• [EXERCISE AIM]:
Beginning with the line that holds "1.21 & 0.15 & 2 & 6.1 \\" in the data below, give again every line through the one that holds "пильнуватимемо момент, коли", exactly as written.

• [TASK MATERIAL]:
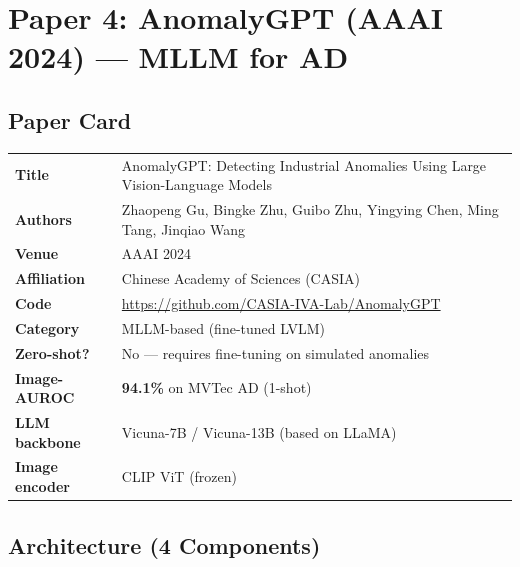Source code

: \documentclass[12pt, a4paper]{article}
\begin{document}

\section{Paper 4: AnomalyGPT (AAAI 2024) --- MLLM for AD}

\subsection{Paper Card}
\begin{tabularx}{\textwidth}{@{}lX@{}}
\toprule
\textbf{Title} & AnomalyGPT: Detecting Industrial Anomalies Using Large Vision-Language Models \\
\textbf{Authors} & Zhaopeng Gu, Bingke Zhu, Guibo Zhu, Yingying Chen, Ming Tang, Jinqiao Wang \\
\textbf{Venue} & AAAI 2024 \\
\textbf{Affiliation} & Chinese Academy of Sciences (CASIA) \\
\textbf{Code} & \url{https://github.com/CASIA-IVA-Lab/AnomalyGPT} \\
\textbf{Category} & MLLM-based (fine-tuned LVLM) \\
\textbf{Zero-shot?} & No --- requires fine-tuning on simulated anomalies \\
\textbf{Image-AUROC} & \textbf{94.1\%} on MVTec AD (1-shot) \\
\textbf{LLM backbone} & Vicuna-7B / Vicuna-13B (based on LLaMA) \\
\textbf{Image encoder} & CLIP ViT (frozen) \\
\bottomrule
\end{tabularx}

\subsection{Architecture (4 Components)}
\end{document}
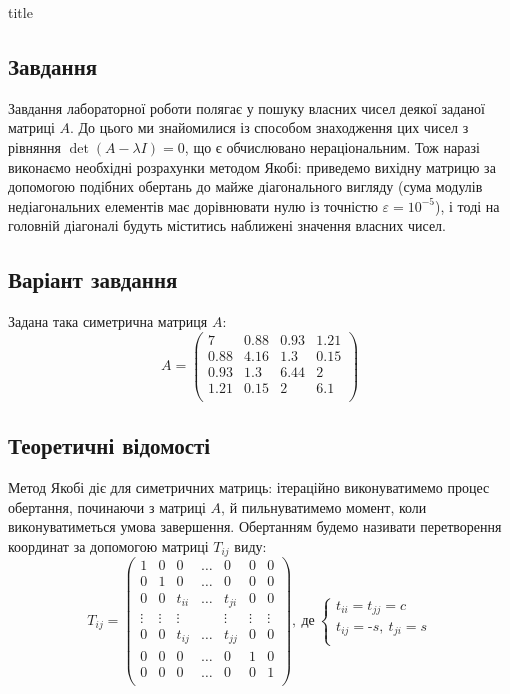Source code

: \documentclass[a4paper,14pt]{extarticle} %
\begin{document}
{title}

\newpage

\subsection*{Завдання}

Завдання лабораторної роботи полягає у пошуку власних чисел деякої заданої матриці $A$. До цього ми 
знайомилися із способом знаходження цих чисел з рівняння $\det(A-\lambda I)=0$, що є обчислювано нераціональним. 
Тож наразі виконаємо необхідні розрахунки методом Якобі: приведемо вихідну матрицю за допомогою подібних 
обертань до майже діагонального вигляду (сума модулів недіагональних елементів має дорівнювати нулю із точністю 
$\varepsilon=10^{-5}$), і тоді на головній діагоналі будуть міститись наближені значення власних чисел.

\subsection*{Варіант завдання}

Задана така симетрична матриця $A:$
\[
A=
    \begin{pmatrix}
        7 & 0.88 & 0.93 & 1.21 \\
        0.88 & 4.16 & 1.3 & 0.15 \\
        0.93 & 1.3 & 6.44 & 2 \\
        1.21 & 0.15 & 2 & 6.1 \\
    \end{pmatrix}
\]

\subsection*{Теоретичні відомості}

Метод Якобі діє для симетричних матриць: ітераційно виконуватимемо процес обертання, починаючи з матриці $A$, й
пильнуватимемо момент, коли виконуватиметься умова завершення. Обертанням будемо називати перетворення координат за допомогою матриці 
$T_{ij}$ виду:
\[
T_{ij}=
    \begin{pmatrix}
        1 & 0 & 0 & \ldots & 0 & 0 & 0\\
        0 & 1 & 0 & \ldots & 0 & 0 & 0\\
        0 & 0 & t_{ii} & \ldots & t_{ji} & 0 & 0 \\
        \vdots & \vdots & \vdots & & \vdots & \vdots & \vdots \\
        0 & 0 & t_{ij} & \ldots & t_{jj} & 0 & 0 \\
        0 & 0 & 0 & \ldots & 0 & 1 & 0 \\
        0 & 0 & 0 & \ldots & 0 & 0 & 1 \\
    \end{pmatrix},\ \text{де} \
    \begin{cases}
        t_{ii} = t_{jj} = c \\
        t_{ij} = \text{-}s,\ t_{ji} = s \\
    \end{cases}
\]
\end{document}
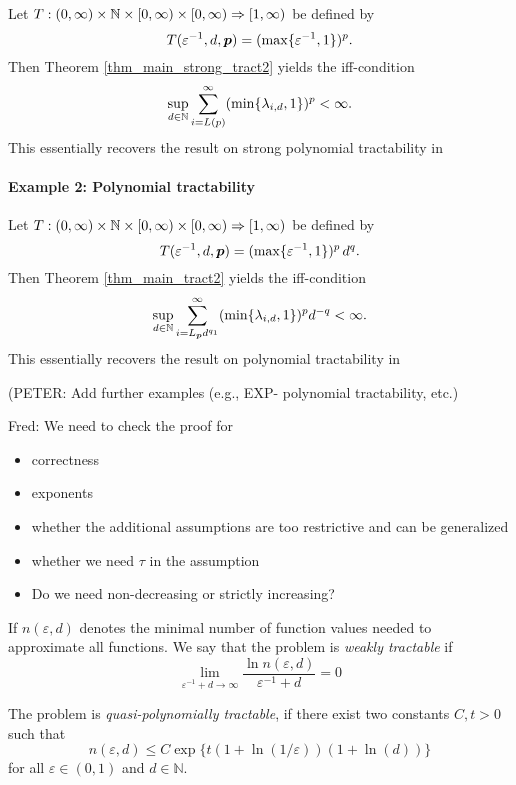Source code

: \documentclass[11pt,a4paper]{article}
\newcommand{\fred}[1]{\begingroup\color{blue}Fred: #1\endgroup}
\newcommand{\peter}[1]{\begingroup\color{purple}#1\endgroup}
\begin{document}
Let $T: (0,\infty) \times \mathbb{N} \times [0,\infty) \times [0,\infty)\Rightarrow [1,\infty)$
be defined by
\[
 T(\varepsilon^{-1},d,\boldsymbol{p})= (\max\{\varepsilon^{-1},1\})^p .
\]
Then Theorem \ref{thm_main_strong_tract2} yields the iff-condition
\[
 \sup_{d\in\mathbb{N}} \sum_{i=L(p)}^\infty (\min\{\lambda_{i,d},1\})^p < \infty.
\]
This essentially recovers the result on strong polynomial tractability in \cite[Theorem 5.1]{NW08}

\paragraph{Example 2: Polynomial tractability}

Let $T: (0,\infty) \times \mathbb{N} \times [0,\infty) \times [0,\infty)\Rightarrow [1,\infty)$
be defined by
\[
 T(\varepsilon^{-1},d,\boldsymbol{p})= (\max\{\varepsilon^{-1},1\})^p\, d^q.
\]
Then Theorem \ref{thm_main_tract2} yields the iff-condition
\[
 \sup_{d\in\mathbb{N}} \sum_{i=L_{\boldsymbol{p}} d^{q_1}}^\infty (\min\{\lambda_{i,d},1\})^p d^{-q} < \infty.
\]
This essentially recovers the result on polynomial tractability in \cite[Theorem 5.1]{NW08}



\peter{(PETER: Add further examples (e.g., EXP- polynomial tractability, etc.)}

\bigskip

\fred{We need to check the proof for
\begin{itemize}
\item correctness
\item exponents
\item whether the additional assumptions are too restrictive and can be generalized
\item whether we need $\tau$ in the assumption
\item Do we need non-decreasing or strictly increasing?
\end{itemize}}
\begin{definition}
If $n(\varepsilon,d)$ denotes the minimal number of function values needed to approximate all functions. We say that the problem is \emph{weakly tractable} if
    \[\lim_{\varepsilon^{-1}+d\rightarrow \infty} \frac{\ln n(\varepsilon,d)}{\varepsilon^{-1}+d} = 0\]
\end{definition}
\begin{definition}
    The problem is \emph{quasi-polynomially tractable}, if there exist two constants $C, t> 0$ such that
    \[
    n(\varepsilon,d) \leq C\exp\{t(1+\ln(1/\varepsilon))(1+\ln(d))\}
    \] for all $\varepsilon \in (0,1)$ and $d\in\mathbb{N}$.
\end{definition}
\end{document}
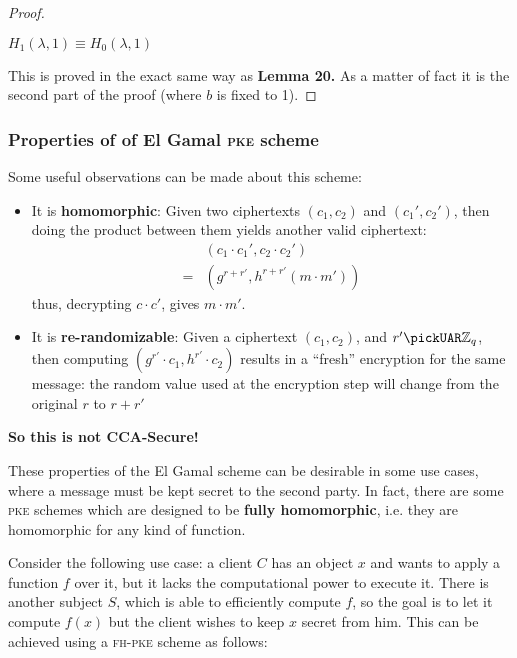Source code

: \begin{proof}
    \begin{lemma}
        $H_1(\lambda,1)\equiv H_0(\lambda,1)$
    \end{lemma}
    This is proved in the exact same way as \textbf{Lemma 20.} As a matter of fact it is the second part of the proof (where $b$ is fixed to 1).
    
\end{proof}

\subsubsection{Properties of of El Gamal \textsc{pke} scheme}

Some useful observations can be made about this scheme:
\begin{itemize}
    \item It is \textbf{homomorphic}: Given two ciphertexts $(c_1, c_2)$ and $(c_1', c_2')$, then doing the product between them yields another valid ciphertext:
    \begin{align*}
        & (c_1\cdot c_1', c_2\cdot c_2') \\
        =& (g^{r+r'}, h^{r+r'}(m\cdot m'))
    \end{align*}
    thus, decrypting $c\cdot c'$, gives $m\cdot m'$.
    
    \item It is \textbf{re-randomizable}: Given a ciphertext $(c_1, c_2)$, and $r' \pickUAR \mathbb{Z}_q$, then computing $(g^{r'}\cdot c_1, h^{r'}\cdot c_2)$ results in a ``fresh'' encryption for the same message: the random value used at the encryption step will change from the original $r$ to $r+r'$
\end{itemize}
\textbf{So this is not CCA-Secure!}

These properties of the El Gamal scheme can be desirable in some use cases, where a message must be kept secret to the second party. In fact, there are some \textsc{pke} schemes which are designed to be \textbf{fully homomorphic}, i.e. they are homomorphic for any kind of function.

Consider the following use case: a client $C$ has an object $x$ and wants to apply a function $f$ over it, but it lacks the computational power to execute it. There is another subject $S$, which is able to efficiently compute $f$, so the goal is to let it compute $f(x)$ but the client wishes to keep $x$ secret from him. This can be achieved using a \textsc{fh-pke} scheme as follows:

• [COMPLETED EXERCISE]:
        1.21 & 0.15 & 2 & 6.1 \\
    \end{pmatrix}
\]

\subsection*{Теоретичні відомості}

Метод Якобі діє для симетричних матриць: ітераційно виконуватимемо процес обертання, починаючи з матриці $A$, й
пильнуватимемо момент, коли виконуватиметься умова завершення. Обертанням будемо називати перетворення координат за допомогою матриці 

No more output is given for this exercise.